Cette triple négociation, ces savants calculs dont la fin va être piteuse n'occupent que deux ou trois mois de l'année 1806 et du règne et n'en ont pas moins d'importance. Napoléon, après les succès "étourdissants", inattendus, d'Ulm et d'Austerlitz, qui mettent l'Europe centrale à sa discrétion, s'estime très modéré quand il offre ses conditions de paix. Il a élargi la ceinture de la France, portée à cent dix départements, pour protéger les conquêtes que la Révolution lui a léguées et qu'en montant sur le trône il a juré de défendre.

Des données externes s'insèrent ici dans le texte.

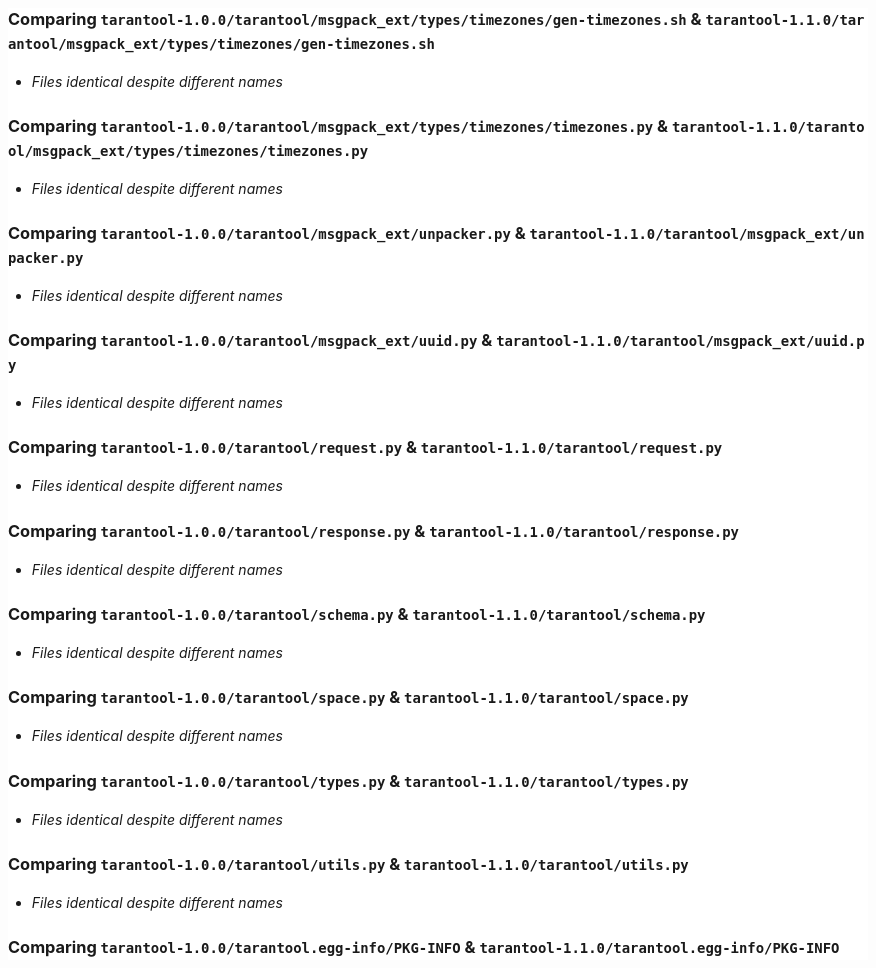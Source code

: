 ### Comparing `tarantool-1.0.0/tarantool/msgpack_ext/types/timezones/gen-timezones.sh` & `tarantool-1.1.0/tarantool/msgpack_ext/types/timezones/gen-timezones.sh`

 * *Files identical despite different names*

### Comparing `tarantool-1.0.0/tarantool/msgpack_ext/types/timezones/timezones.py` & `tarantool-1.1.0/tarantool/msgpack_ext/types/timezones/timezones.py`

 * *Files identical despite different names*

### Comparing `tarantool-1.0.0/tarantool/msgpack_ext/unpacker.py` & `tarantool-1.1.0/tarantool/msgpack_ext/unpacker.py`

 * *Files identical despite different names*

### Comparing `tarantool-1.0.0/tarantool/msgpack_ext/uuid.py` & `tarantool-1.1.0/tarantool/msgpack_ext/uuid.py`

 * *Files identical despite different names*

### Comparing `tarantool-1.0.0/tarantool/request.py` & `tarantool-1.1.0/tarantool/request.py`

 * *Files identical despite different names*

### Comparing `tarantool-1.0.0/tarantool/response.py` & `tarantool-1.1.0/tarantool/response.py`

 * *Files identical despite different names*

### Comparing `tarantool-1.0.0/tarantool/schema.py` & `tarantool-1.1.0/tarantool/schema.py`

 * *Files identical despite different names*

### Comparing `tarantool-1.0.0/tarantool/space.py` & `tarantool-1.1.0/tarantool/space.py`

 * *Files identical despite different names*

### Comparing `tarantool-1.0.0/tarantool/types.py` & `tarantool-1.1.0/tarantool/types.py`

 * *Files identical despite different names*

### Comparing `tarantool-1.0.0/tarantool/utils.py` & `tarantool-1.1.0/tarantool/utils.py`

 * *Files identical despite different names*

### Comparing `tarantool-1.0.0/tarantool.egg-info/PKG-INFO` & `tarantool-1.1.0/tarantool.egg-info/PKG-INFO`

Il lui paraît naturel de négocier sur cette base, tout aussi naturel qu'il paraissait déjà à la Convention et au Directoire de faire la paix avec leur carte de guerre.

L'Angleterre et la Résistance Inébranlable

D’autant plus naturel que les Anglais et les Russes affectent de marchander au sujet de la Dalmatie et de la Sicile comme si, d’Amsterdam jusqu’à Naples, le reste n'était même plus en question. Napoléon ne s'aperçoit pas du piège qui lui est tendu, qui le sera jusqu'à la fin, et qui consiste à rejeter les torts de son côté, à mettre en relief ses prétentions, à dénoncer son ambition comme un danger universel.

La Formation de la Quatrième Coalition

Tandis que l'Angleterre feint de causer, d'examiner toutes les hypothèses, elle prépare en secret une levée de boucliers, une quatrième coalition. Alors se produit un évènement que personne n'a calculé, la Prusse qui part en guerre, toute seule, et qui vient, en somme, par cette agression, déguiser l'échec mortifiant de Talleyrand, de son maître, de leur diplomatie, rappeler Napoléon à l'activité du chef de guerre et lui ouvrir de nouvelles illusions avec de nouvelles victoires.

Pour en savoir plus, retrouvez la biographie complète de l'empereur dans notre livre Napoléon de Jacques Bainville.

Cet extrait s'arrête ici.